I wasn't much looking forward to the new millennium. I'd been tired, irritable, in pain and losing weight rapidly, only to be told yet again that it was gasteroenteritis (longest case ever, I was beginning to believe). Of course, this carried on, resulting in an endless cycle of visits to the doctor followed by a diagnosis of upset stomach. Until one day I went to the bathroom at 8.00 in the morning and woke up on the living room floor at twelve with no recollection of how I had got there and with the most awful stomach pain imaginable. Not a good start to the year but finally I had a diagnosis: Crohn's disease.

I thought this would be a turning point, as now that I knew what was wrong I could do something about it. Not quite.I had always been relatively fit until I started to feel ill. I played basketball and hockey at university and went for the odd run to and from lectures. Now the only running I did was to the loo, which is an unfortunate symptom of Crohn's. Unfortunately, despite the medication and examinations I underwent, I got steadily worse and became housebound for three months. I lost a lot of weight and dropped to 9 stone, not a good look when you are 5ft 8in. I stayed in the house, bored and fed up; I hated not having control over my illness and therefore my body.

I was incapable of doing anything, constantly in pain and without any strength. I became very depressed and the implications of my illness dawned on me; things were starting to get serious and I was getting more and more ill. Hospitalisation (and worse) was becoming a real possibility. I would dwell on all the things I couldn't do. If I couldn't leave the house I definitely couldn't go running.And then it happened, an advertisement for Race for Life, a 5K for cancer research. I burst into tears, knowing that I could never do it. I had always been strong before, emotionally and physically, but this wasn't fair. Why me, why was this beating me? And then my stubborn streak kicked in. Other people's Crohn's went into remission, and so would mine. I began with little things like lifting tins of beans as weights and doing step-ups on the bottom stairs. It was tiring and I could only manage five slow, rather unproductive minutes at first and always within easy stumbling distance of the loo. Then I did a bit more the next day and the next day, and after a few weeks I started to notice that I was in less pain and wasn't having to run to the loo quite as often.

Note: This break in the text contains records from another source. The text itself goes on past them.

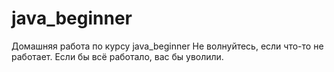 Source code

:# java_beginner
Домашняя работа по курсу java_beginner
Не волнуйтесь, если что-то не работает. Если бы всё работало, вас бы уволили.
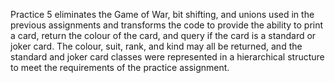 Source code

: Practice 5 eliminates the Game of War, bit shifting, and unions used in the previous assignments and transforms the code
to provide the ability to print a card, return the colour of the card, and query if the card is a standard or joker card.
The colour, suit, rank, and kind may all be returned, and the standard and joker card classes were represented in a hierarchical structure to meet the requirements of the practice assignment.
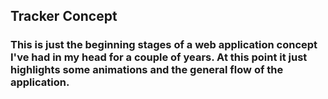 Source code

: ## Tracker Concept

### This is just the beginning stages of a web application concept I've had in my head for a couple of years. At this point it just highlights some animations and the general flow of the application.
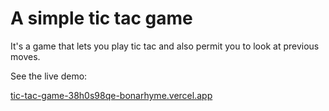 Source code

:# A simple tic tac game

It's a game that lets you play tic tac and also permit you to look at previous moves.

See the live demo:

[tic-tac-game-38h0s98qe-bonarhyme.vercel.app](tic-tac-game-38h0s98qe-bonarhyme.vercel.app)
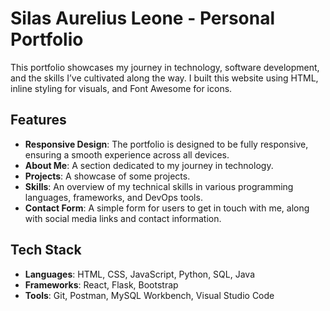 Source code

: # Silas Aurelius Leone - Personal Portfolio

This portfolio showcases my journey in technology, software development, and the skills I’ve cultivated along the way.
I built this website using HTML, inline styling for visuals, and Font Awesome for icons. 

## Features

- **Responsive Design**: The portfolio is designed to be fully responsive, ensuring a smooth experience across all devices.
- **About Me**: A section dedicated to my journey in technology.
- **Projects**: A showcase of some projects.
- **Skills**: An overview of my technical skills in various programming languages, frameworks, and DevOps tools.
- **Contact Form**: A simple form for users to get in touch with me, along with social media links and contact information.

## Tech Stack

- **Languages**: HTML, CSS, JavaScript, Python, SQL, Java
- **Frameworks**: React, Flask, Bootstrap
- **Tools**: Git, Postman, MySQL Workbench, Visual Studio Code
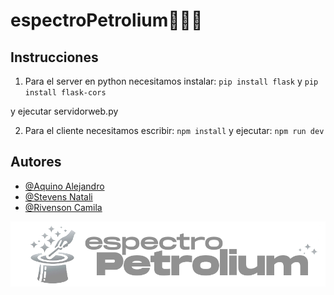 # espectroPetrolium🧙‍♂️✨

## Instrucciones
1. Para el server en python necesitamos instalar: 
`pip install flask` y 
`pip install flask-cors`

y ejecutar servidorweb.py


2. Para el cliente necesitamos escribir: 
`npm install`
        y ejecutar:
`npm run dev`
## Autores

- [@Aquino Alejandro](https://www.github.com/aquinoalejandro)
- [@Stevens Natali](https://www.github.com/solchuuxx)
- [@Rivenson Camila](https://www.github.com/cami-js)



![Logo](./client/public/logo_dm.png)
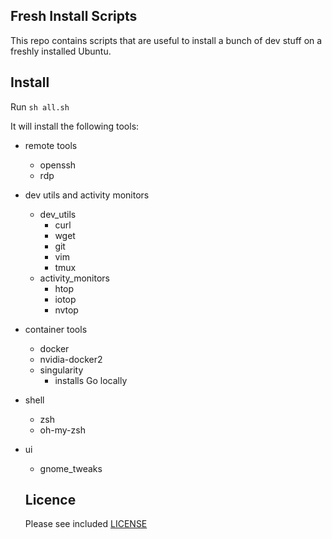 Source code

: ## Fresh Install Scripts

This repo contains scripts that are useful to install a bunch of dev stuff on a freshly installed Ubuntu.

## Install

Run `sh all.sh`

It will install the following tools:

- remote tools
    - openssh
    - rdp

- dev utils and activity monitors 
    - dev_utils
        - curl
        - wget
        - git
        - vim
        - tmux
    - activity_monitors
        - htop
        - iotop
        - nvtop

- container tools
    - docker
    - nvidia-docker2
    - singularity
        - installs Go locally

- shell
    - zsh
    - oh-my-zsh

- ui
    - gnome_tweaks

    ## Licence

    Please see included [LICENSE](LICENSE) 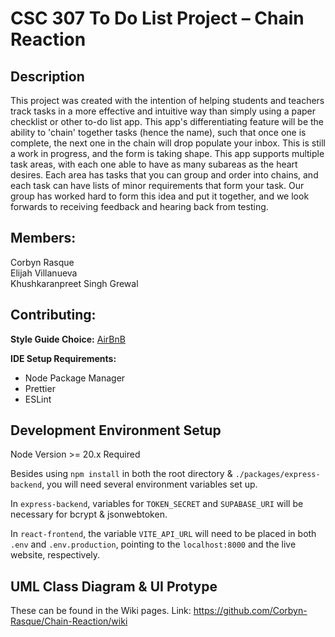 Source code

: # CSC 307 To Do List Project – Chain Reaction

## Description

This project was created with the intention of helping students and teachers track tasks in a more effective and intuitive way than simply using a paper checklist or other to-do list app. This app's differentiating feature will be the ability to 'chain' together tasks (hence the name), such that once one is complete, the next one in the chain will drop populate your inbox. This is still a work in progress, and the form is taking shape. This app supports multiple task areas, with each one able to have as many subareas as the heart desires. Each area has tasks that you can group and order into chains, and each task can have lists of minor requirements that form your task. Our group has worked hard to form this idea and put it together, and we look forwards to receiving feedback and hearing back from testing.

## Members:

Corbyn Rasque\
Elijah Villanueva\
Khushkaranpreet Singh Grewal

## Contributing:
**Style Guide Choice:** [AirBnB](https://airbnb.io/javascript/react/)

**IDE Setup Requirements:**

- Node Package Manager
- Prettier
- ESLint

## Development Environment Setup

Node Version >= 20.x Required

Besides using `npm install` in both the root directory & `./packages/express-backend`, you will need several environment variables set up.

In `express-backend`, variables for `TOKEN_SECRET` and `SUPABASE_URI` will be necessary for bcrypt & jsonwebtoken.

In `react-frontend`, the variable `VITE_API_URL` will need to be placed in both `.env` and `.env.production`, pointing to the `localhost:8000` and the live website, respectively.

## UML Class Diagram & UI Protype
These can be found in the Wiki pages. Link: https://github.com/Corbyn-Rasque/Chain-Reaction/wiki
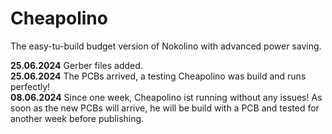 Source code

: # Cheapolino  
  
The easy-tu-build budget version of Nokolino with advanced power saving.  
  
**25.06.2024** Gerber files added.  
**25.06.2024** The PCBs arrived, a testing Cheapolino was build and runs perfectly!  
**08.06.2024** Since one week, Cheapolino ist running without any issues! As soon as the new PCBs will arrive, he will be build with a PCB and tested for another week before publishing.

I decided that I would walk to the shop at the end of the road. I was terrified, but I did it and that was that, a breakthrough -nothing could stop me now. Slowly my confidence increased and I could spend longer out of the house. So I did. I had a few embarrassing moments but you have to get over them and you check your dignity in at the front door when you are diagnosed with Crohn's anyway. I gradually increased my activity until THE FIRST RUN (well, gentle trot). This was it, I was off. So after 300m I sat on the wall outside the Job Centre waiting to be picked up, wondering if my lungs would burst. But they didn't and I tried again and again and each time I got a bit further and each week I felt a bit better and each check-up amazed the doctors.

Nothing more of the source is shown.